You Need a Budget (YNAB)
YNAB is hugely popular and super easy to use on both Mac and Windows platforms. In addition to being easy to use, YNAB actually teaches budgeting skills. The designers created this app for beginners, so you won’t be faced with a lot of tools and features you don’t understand. And as an added bonus, you can sign up for online classes. One of my favorite features in YNAB is that it alerts you if you’ve strayed from the budget you set up.
If your prior attempts at budgeting including stuffing dollar bills in an envelope, this app is for you! Based on that same premise, but bringing it to the digital age, Mvelopes works across devices and syncs to your bank accounts. Depending on your level of experience and budgeting needs, Mvelopes offers three different versions.

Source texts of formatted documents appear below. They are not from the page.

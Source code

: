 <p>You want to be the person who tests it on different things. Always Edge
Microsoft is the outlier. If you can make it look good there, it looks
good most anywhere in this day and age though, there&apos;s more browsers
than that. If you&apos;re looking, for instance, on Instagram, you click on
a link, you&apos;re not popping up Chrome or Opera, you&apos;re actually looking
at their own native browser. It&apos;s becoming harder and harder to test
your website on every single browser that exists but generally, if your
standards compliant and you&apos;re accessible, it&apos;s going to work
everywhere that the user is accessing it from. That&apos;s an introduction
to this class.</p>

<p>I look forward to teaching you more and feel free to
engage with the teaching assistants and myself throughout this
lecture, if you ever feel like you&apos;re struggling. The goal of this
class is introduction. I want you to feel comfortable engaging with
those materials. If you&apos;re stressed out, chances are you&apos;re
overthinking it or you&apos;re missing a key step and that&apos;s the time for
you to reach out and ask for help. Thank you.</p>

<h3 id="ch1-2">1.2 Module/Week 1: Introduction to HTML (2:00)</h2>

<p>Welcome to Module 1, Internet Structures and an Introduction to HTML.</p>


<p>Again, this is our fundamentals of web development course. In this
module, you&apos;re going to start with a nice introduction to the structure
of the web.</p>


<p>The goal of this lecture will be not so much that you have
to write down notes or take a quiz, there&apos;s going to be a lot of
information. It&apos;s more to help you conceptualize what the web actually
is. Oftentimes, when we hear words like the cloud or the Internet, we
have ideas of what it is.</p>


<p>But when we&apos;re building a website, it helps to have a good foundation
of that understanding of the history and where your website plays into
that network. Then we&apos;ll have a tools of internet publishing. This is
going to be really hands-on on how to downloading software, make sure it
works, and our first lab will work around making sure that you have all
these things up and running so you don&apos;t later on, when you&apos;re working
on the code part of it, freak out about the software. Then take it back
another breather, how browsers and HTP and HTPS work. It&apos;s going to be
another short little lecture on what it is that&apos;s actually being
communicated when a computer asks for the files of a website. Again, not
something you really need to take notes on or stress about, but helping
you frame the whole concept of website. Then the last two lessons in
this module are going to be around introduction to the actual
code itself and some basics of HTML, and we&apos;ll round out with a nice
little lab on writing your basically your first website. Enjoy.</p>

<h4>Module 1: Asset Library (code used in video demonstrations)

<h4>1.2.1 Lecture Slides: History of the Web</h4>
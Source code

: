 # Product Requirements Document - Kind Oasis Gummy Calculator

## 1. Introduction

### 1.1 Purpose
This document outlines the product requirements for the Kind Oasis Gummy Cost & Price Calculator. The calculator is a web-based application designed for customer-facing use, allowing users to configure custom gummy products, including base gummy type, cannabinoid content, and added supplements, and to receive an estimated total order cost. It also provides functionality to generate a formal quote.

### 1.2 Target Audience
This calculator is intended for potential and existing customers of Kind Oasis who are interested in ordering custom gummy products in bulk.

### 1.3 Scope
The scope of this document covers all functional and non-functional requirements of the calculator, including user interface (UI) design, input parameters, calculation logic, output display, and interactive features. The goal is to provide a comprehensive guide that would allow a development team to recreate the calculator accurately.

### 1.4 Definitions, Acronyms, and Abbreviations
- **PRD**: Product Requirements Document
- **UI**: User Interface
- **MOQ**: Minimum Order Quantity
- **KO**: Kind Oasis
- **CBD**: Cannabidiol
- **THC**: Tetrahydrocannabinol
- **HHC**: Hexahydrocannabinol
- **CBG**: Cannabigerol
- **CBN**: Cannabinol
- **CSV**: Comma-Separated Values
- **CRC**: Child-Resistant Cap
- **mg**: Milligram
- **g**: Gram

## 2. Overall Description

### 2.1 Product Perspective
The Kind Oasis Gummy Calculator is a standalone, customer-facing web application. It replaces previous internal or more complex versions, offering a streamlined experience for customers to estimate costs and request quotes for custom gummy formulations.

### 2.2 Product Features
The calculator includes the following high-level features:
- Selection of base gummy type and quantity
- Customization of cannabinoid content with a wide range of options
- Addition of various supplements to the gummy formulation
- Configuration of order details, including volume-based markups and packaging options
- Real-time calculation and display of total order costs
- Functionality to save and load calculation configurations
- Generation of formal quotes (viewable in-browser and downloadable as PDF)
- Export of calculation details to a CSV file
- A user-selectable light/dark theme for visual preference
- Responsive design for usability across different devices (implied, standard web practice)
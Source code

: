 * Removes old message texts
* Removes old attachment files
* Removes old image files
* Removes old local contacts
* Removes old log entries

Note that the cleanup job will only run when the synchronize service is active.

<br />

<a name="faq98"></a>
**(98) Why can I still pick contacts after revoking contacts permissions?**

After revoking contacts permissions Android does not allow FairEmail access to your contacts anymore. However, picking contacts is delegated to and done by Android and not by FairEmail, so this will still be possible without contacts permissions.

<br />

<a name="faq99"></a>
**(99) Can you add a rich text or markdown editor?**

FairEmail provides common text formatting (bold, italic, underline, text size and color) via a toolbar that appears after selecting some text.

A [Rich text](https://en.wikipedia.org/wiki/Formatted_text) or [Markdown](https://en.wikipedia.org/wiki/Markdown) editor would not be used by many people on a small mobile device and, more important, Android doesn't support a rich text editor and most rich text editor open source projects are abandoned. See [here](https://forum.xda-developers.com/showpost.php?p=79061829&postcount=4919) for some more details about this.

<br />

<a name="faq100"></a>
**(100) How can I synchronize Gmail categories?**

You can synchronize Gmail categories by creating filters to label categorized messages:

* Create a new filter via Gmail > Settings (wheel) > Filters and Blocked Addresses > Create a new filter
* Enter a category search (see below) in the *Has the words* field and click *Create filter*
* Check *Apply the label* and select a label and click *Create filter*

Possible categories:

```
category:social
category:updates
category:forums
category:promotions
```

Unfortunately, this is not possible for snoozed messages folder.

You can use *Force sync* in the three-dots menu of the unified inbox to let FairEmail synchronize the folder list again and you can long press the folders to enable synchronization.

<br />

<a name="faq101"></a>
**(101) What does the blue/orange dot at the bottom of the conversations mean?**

Quicken is probably the longest running budgeting app around. In fact, it’s been around longer than computers! While it did set the standard and does all the things you expect a budgeting app to do, it’s also a bit old fashioned. For example, it doesn’t auto-sync to your bank accounts nor is it cloud based. If those things aren’t important to you, Quicken can be a great option.
Inuit, the company that once owned Quicken, also owns Mint so the two have many similarities. One important difference – Mint is free if you’re willing to put up with lots of ads. Unlike some budgeting apps, Mint is a bit more flexible. It doesn’t measure you budget down to the last penny. Before you dive in, be aware that Mint can be tedious to set up.
There are two version of CountAbout, basic and premium. While they both connect to your banking institution, you need to do it manually in the basic version. Unlike many other budget apps, you can’t pay your bills online with CountAbout and there’s limited ability to manage your investment accounts.
If you like Quicken, but also prefer Macs, check out Money Dance. It’s basically the same program, but with the added functionality of tracking investments and changes in net worth. While it may not be ideal for beginning budgeters, it’s great for people with a bit of experience.
LearnVest is aimed at experience money managers looking to take their budgeting and investing to the next level. While it has all the typical budgeting tools, the goal with LearnVest is to create and maintain an overall financial plan.
Again not for people just starting out with budgeting, Personal Capital is focused on growing wealth. Features include tracking investments and net worth as well as the ability to monitor the stock market and fluctuations related to your holdings.
When you make a purchase, chances are it’s not in whole dollars. Back in the days when people paid cash, the change wound up in a jar and was saved up for a big purchase – like a fancy dinner or mini-vacation. Acorns does essentially the same thing, but digitally.
Using one, or several of these apps makes budgeting easier and helps you grow your personal wealth. What’s not to love about that?